■ **Exercise description**:
Please repeat only the stretch of records running from the first line through the line that contains "quality critical |".

■ **Information provided**:
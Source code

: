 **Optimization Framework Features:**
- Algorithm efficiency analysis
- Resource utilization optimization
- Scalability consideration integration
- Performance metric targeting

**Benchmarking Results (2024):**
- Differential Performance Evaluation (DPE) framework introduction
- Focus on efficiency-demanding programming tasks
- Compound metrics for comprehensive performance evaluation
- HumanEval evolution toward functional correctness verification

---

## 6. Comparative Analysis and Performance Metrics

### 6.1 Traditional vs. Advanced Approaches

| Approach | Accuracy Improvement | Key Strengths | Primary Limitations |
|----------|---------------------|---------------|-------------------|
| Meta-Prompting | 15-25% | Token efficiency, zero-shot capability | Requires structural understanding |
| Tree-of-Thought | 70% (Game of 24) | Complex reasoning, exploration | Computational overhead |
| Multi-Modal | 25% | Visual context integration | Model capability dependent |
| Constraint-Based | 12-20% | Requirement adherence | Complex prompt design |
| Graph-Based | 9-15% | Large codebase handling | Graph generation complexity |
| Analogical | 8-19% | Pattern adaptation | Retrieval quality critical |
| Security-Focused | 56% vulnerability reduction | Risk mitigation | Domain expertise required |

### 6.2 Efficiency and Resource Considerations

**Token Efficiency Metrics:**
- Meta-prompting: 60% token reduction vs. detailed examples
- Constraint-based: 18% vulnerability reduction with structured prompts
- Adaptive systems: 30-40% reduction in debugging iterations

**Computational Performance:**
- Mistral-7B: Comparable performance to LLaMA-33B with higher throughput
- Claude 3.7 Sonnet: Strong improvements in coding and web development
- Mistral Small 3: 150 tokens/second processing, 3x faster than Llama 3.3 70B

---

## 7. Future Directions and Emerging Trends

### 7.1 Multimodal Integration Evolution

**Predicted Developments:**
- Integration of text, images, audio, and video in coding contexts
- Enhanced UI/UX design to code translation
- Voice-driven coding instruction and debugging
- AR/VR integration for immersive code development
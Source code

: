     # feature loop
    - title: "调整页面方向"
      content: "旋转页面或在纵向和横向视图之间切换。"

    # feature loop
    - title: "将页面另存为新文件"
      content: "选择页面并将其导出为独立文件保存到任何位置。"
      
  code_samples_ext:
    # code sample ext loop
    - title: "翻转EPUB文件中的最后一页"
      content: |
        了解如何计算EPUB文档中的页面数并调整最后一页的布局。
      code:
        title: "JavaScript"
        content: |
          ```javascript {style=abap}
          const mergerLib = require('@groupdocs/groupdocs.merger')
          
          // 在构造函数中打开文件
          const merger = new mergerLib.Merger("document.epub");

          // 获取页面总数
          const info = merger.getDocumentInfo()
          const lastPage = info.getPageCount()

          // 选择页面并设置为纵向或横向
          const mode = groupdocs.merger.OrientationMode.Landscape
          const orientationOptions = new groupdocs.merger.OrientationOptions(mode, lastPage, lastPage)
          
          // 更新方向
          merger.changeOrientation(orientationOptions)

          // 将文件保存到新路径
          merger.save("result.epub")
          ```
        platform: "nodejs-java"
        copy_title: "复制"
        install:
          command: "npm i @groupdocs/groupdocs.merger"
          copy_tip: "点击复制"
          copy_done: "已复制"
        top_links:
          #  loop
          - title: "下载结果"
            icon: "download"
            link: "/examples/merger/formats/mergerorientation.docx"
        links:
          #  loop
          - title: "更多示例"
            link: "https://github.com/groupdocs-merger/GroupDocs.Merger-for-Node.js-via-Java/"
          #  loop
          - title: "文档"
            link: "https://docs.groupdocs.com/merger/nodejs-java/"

■ **Answer to this problem**:
Source code

: **Optimization Framework Features:**
- Algorithm efficiency analysis
- Resource utilization optimization
- Scalability consideration integration
- Performance metric targeting

**Benchmarking Results (2024):**
- Differential Performance Evaluation (DPE) framework introduction
- Focus on efficiency-demanding programming tasks
- Compound metrics for comprehensive performance evaluation
- HumanEval evolution toward functional correctness verification

---

## 6. Comparative Analysis and Performance Metrics

### 6.1 Traditional vs. Advanced Approaches

| Approach | Accuracy Improvement | Key Strengths | Primary Limitations |
|----------|---------------------|---------------|-------------------|
| Meta-Prompting | 15-25% | Token efficiency, zero-shot capability | Requires structural understanding |
| Tree-of-Thought | 70% (Game of 24) | Complex reasoning, exploration | Computational overhead |
| Multi-Modal | 25% | Visual context integration | Model capability dependent |
| Constraint-Based | 12-20% | Requirement adherence | Complex prompt design |
| Graph-Based | 9-15% | Large codebase handling | Graph generation complexity |
| Analogical | 8-19% | Pattern adaptation | Retrieval quality critical |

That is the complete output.